In GNU CC inline assembler, this would be very easy:
ADDS %2, %1, %0 ADCS %d2, %d1, %d0
I am frightened there is no possibility to access the upper register of a "64 bit register double" in Keil C++? (like "%d2"?)
(Even accessing the lower register of the "register doubles" seems to be impossible, as the Keil inline assembler seems to do type checking for the variables in the assembly part - so not possible to just use the "64 bit variable" in a ADDS command).
Further the inline assembler crashes, if I try to check the overflow flag with BVS / BVC (BEQ/ BNE/ BCS/ BCC /BMI / BPL all work ...).
SOS - I hope somebody can help here?
why not do it in an assembler module?
Erik
when the compiler inlines it can skip the prologue/epilogue code.
Inline indeed would be very helpful, because this 64-bit addition consists only of 2 assembly commands (If I add the BVS checking, then 3), so it is just too short for a function branching.
With a good inline assembler support, this can be done very fast.
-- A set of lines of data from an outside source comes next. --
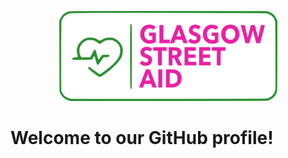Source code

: <div>
<p align="center">
<img src="https://raw.githubusercontent.com/Glasgow-Street-Aid-SCIO/.github/develop/assets/logo.webp" alt="Glasgow Street Aid logo" />
</p>
</div>

# Welcome to our GitHub profile!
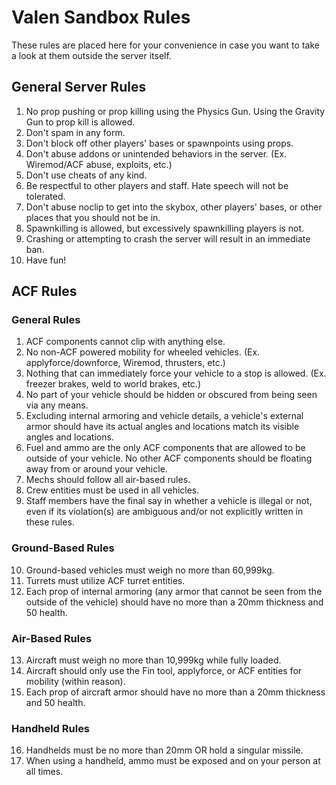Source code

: # Valen Sandbox Rules
These rules are placed here for your convenience in case you want to take a look at them outside the server itself.

## General Server Rules
1. No prop pushing or prop killing using the Physics Gun. Using the Gravity Gun to prop kill is allowed.
2. Don't spam in any form.
3. Don't block off other players' bases or spawnpoints using props.
4. Don't abuse addons or unintended behaviors in the server. (Ex. Wiremod/ACF abuse, exploits, etc.)
5. Don't use cheats of any kind.
6. Be respectful to other players and staff. Hate speech will not be tolerated.
7. Don't abuse noclip to get into the skybox, other players' bases, or other places that you should not be in.
8. Spawnkilling is allowed, but excessively spawnkilling players is not.
9. Crashing or attempting to crash the server will result in an immediate ban.
10. Have fun!

## ACF Rules

### General Rules
1.	ACF components cannot clip with anything else.
2.	No non-ACF powered mobility for wheeled vehicles. (Ex. applyforce/downforce, Wiremod, thrusters, etc.)
3.	Nothing that can immediately force your vehicle to a stop is allowed. (Ex. freezer brakes, weld to world brakes, etc.)
4.	No part of your vehicle should be hidden or obscured from being seen via any means.
5.	Excluding internal armoring and vehicle details, a vehicle's external armor should have its actual angles and locations match its visible angles and locations.
6.	Fuel and ammo are the only ACF components that are allowed to be outside of your vehicle. No other ACF components should be floating away from or around your vehicle.
7.	Mechs should follow all air-based rules.
8.	Crew entities must be used in all vehicles.
9.	Staff members have the final say in whether a vehicle is illegal or not, even if its violation(s) are ambiguous and/or not explicitly written in these rules.

### Ground-Based Rules
10.	Ground-based vehicles must weigh no more than 60,999kg.
11.	Turrets must utilize ACF turret entities.
12.	Each prop of internal armoring (any armor that cannot be seen from the outside of the vehicle) should have no more than a 20mm thickness and 50 health.

### Air-Based Rules
13.	Aircraft must weigh no more than 10,999kg while fully loaded.
14.	Aircraft should only use the Fin tool, applyforce, or ACF entities for mobility (within reason).
15.	Each prop of aircraft armor should have no more than a 20mm thickness and 50 health.

### Handheld Rules
16.	Handhelds must be no more than 20mm OR hold a singular missile.
17.	When using a handheld, ammo must be exposed and on your person at all times.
If I do it in an assembly function (I just try to use the "embedded assembly" feature - thus declaring an assembly function in my c++ module), then it principally now works with the following code:
__asm long long addSat( long long a, long long b) { ADDS R0, R0, R2 ADCS R1, R1, R3 BVC AllOk BMI Oflw // underflow into pos. number range: limit to 0x8000... MOV R0, #0 MOV R1, #1 LSLS R1, R1, #31 B AllOk Oflw // overflow into neg. number range: limit to 0x7FFFF... MOV R0, #0 SUBS R0, #1 LSRS R1, R0, #1 AllOk BX LR }
Just, if the addition does not overflow, this is a terrible spoiling of processor time. The processor will at least need two branches (branch into function and return of function). If we count only this, then we have 2-4 cycles overhead for this 3-cycle addition - so an overhead of about 100%.
If we take into account, that the compiler also needs some further work to "force" the variables into r0-r1 and r2-r3, then the overhead will be much larger. Also, if we take into account, that branching usually spoils quite a bit of additional time for a modern processor with prefetch queue.
This is really annoying, if you want to do saturation-safe addition at several times in a time critical loop. (Inline assembly usually would handle this MUCH more smart).